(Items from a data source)
--------
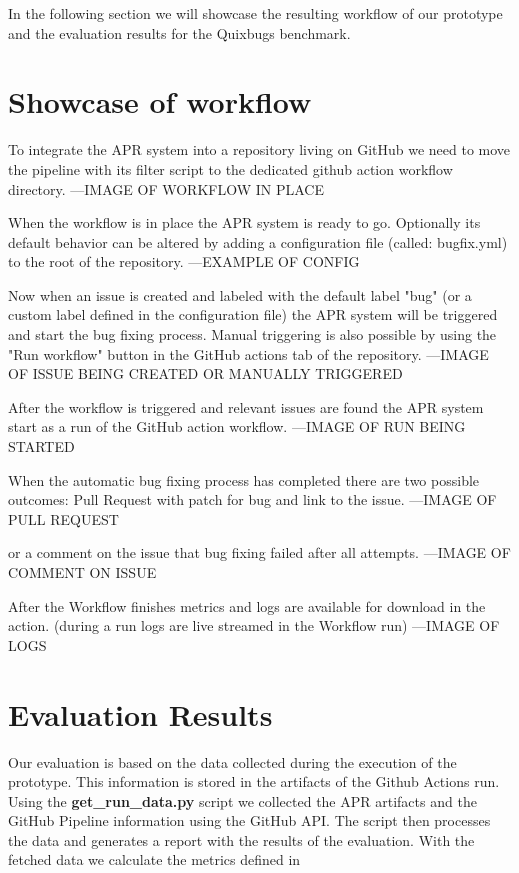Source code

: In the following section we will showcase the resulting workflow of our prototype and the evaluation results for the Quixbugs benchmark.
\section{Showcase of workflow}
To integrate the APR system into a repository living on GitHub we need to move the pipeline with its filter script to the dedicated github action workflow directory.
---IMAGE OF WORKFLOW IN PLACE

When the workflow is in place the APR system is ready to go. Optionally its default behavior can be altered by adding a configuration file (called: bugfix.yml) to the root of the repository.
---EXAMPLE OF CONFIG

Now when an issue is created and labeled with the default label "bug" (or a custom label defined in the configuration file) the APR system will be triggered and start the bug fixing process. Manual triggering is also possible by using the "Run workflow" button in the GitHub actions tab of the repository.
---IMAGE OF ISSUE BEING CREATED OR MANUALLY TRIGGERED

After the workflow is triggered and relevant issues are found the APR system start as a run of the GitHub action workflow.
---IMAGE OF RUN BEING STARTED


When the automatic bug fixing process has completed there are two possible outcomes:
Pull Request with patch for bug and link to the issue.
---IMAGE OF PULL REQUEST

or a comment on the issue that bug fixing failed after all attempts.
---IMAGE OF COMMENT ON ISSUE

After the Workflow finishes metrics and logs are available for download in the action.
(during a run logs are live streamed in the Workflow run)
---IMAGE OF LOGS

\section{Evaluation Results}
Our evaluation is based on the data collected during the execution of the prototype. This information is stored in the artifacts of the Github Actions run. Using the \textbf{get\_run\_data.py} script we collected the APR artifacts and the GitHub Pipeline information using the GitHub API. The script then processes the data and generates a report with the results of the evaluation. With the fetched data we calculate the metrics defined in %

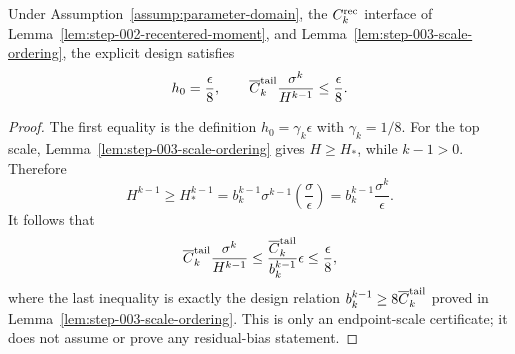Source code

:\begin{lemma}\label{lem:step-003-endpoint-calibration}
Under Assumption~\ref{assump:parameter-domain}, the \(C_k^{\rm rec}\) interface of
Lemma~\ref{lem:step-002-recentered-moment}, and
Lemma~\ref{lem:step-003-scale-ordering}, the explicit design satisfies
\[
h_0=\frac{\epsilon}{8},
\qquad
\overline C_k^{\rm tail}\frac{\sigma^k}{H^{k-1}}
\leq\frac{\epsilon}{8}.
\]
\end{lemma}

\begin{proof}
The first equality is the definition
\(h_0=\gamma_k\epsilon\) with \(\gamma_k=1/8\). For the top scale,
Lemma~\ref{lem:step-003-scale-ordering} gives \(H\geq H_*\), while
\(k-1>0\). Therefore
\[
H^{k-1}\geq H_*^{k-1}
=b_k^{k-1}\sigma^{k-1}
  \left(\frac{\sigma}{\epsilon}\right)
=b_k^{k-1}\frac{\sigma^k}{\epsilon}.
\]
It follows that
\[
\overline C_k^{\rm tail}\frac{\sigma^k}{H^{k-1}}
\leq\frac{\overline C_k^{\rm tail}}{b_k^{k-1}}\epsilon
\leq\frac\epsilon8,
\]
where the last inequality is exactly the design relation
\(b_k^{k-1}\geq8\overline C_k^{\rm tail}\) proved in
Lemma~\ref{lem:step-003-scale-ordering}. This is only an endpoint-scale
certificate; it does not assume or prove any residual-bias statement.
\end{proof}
--------
» **TASK PROMPT**
The reply must match the records exactly, apart from the pictures, which are left out.

» **RESPONSE TO THE EXERCISE**
Source code

: In the following section we will showcase the resulting workflow of our prototype and the evaluation results for the Quixbugs benchmark.
\section{Showcase of workflow}
To integrate the APR system into a repository living on GitHub we need to move the pipeline with its filter script to the dedicated github action workflow directory.
---IMAGE OF WORKFLOW IN PLACE

When the workflow is in place the APR system is ready to go. Optionally its default behavior can be altered by adding a configuration file (called: bugfix.yml) to the root of the repository.
---EXAMPLE OF CONFIG

Now when an issue is created and labeled with the default label "bug" (or a custom label defined in the configuration file) the APR system will be triggered and start the bug fixing process. Manual triggering is also possible by using the "Run workflow" button in the GitHub actions tab of the repository.
---IMAGE OF ISSUE BEING CREATED OR MANUALLY TRIGGERED

After the workflow is triggered and relevant issues are found the APR system start as a run of the GitHub action workflow.
---IMAGE OF RUN BEING STARTED


When the automatic bug fixing process has completed there are two possible outcomes:
Pull Request with patch for bug and link to the issue.
---IMAGE OF PULL REQUEST

or a comment on the issue that bug fixing failed after all attempts.
---IMAGE OF COMMENT ON ISSUE

After the Workflow finishes metrics and logs are available for download in the action.
(during a run logs are live streamed in the Workflow run)
---IMAGE OF LOGS

\section{Evaluation Results}
Our evaluation is based on the data collected during the execution of the prototype. This information is stored in the artifacts of the Github Actions run. Using the \textbf{get\_run\_data.py} script we collected the APR artifacts and the GitHub Pipeline information using the GitHub API. The script then processes the data and generates a report with the results of the evaluation. With the fetched data we calculate the metrics defined in %

Source code

:\begin{lemma}\label{lem:step-003-endpoint-calibration}
Under Assumption~\ref{assump:parameter-domain}, the \(C_k^{\rm rec}\) interface of
Lemma~\ref{lem:step-002-recentered-moment}, and
Lemma~\ref{lem:step-003-scale-ordering}, the explicit design satisfies
\[
h_0=\frac{\epsilon}{8},
\qquad
\overline C_k^{\rm tail}\frac{\sigma^k}{H^{k-1}}
\leq\frac{\epsilon}{8}.
\]
\end{lemma}

\begin{proof}
The first equality is the definition
\(h_0=\gamma_k\epsilon\) with \(\gamma_k=1/8\). For the top scale,
Lemma~\ref{lem:step-003-scale-ordering} gives \(H\geq H_*\), while
\(k-1>0\). Therefore
\[
H^{k-1}\geq H_*^{k-1}
=b_k^{k-1}\sigma^{k-1}
  \left(\frac{\sigma}{\epsilon}\right)
=b_k^{k-1}\frac{\sigma^k}{\epsilon}.
\]
It follows that
\[
\overline C_k^{\rm tail}\frac{\sigma^k}{H^{k-1}}
\leq\frac{\overline C_k^{\rm tail}}{b_k^{k-1}}\epsilon
\leq\frac\epsilon8,
\]
where the last inequality is exactly the design relation
\(b_k^{k-1}\geq8\overline C_k^{\rm tail}\) proved in
Lemma~\ref{lem:step-003-scale-ordering}. This is only an endpoint-scale
certificate; it does not assume or prove any residual-bias statement.
\end{proof}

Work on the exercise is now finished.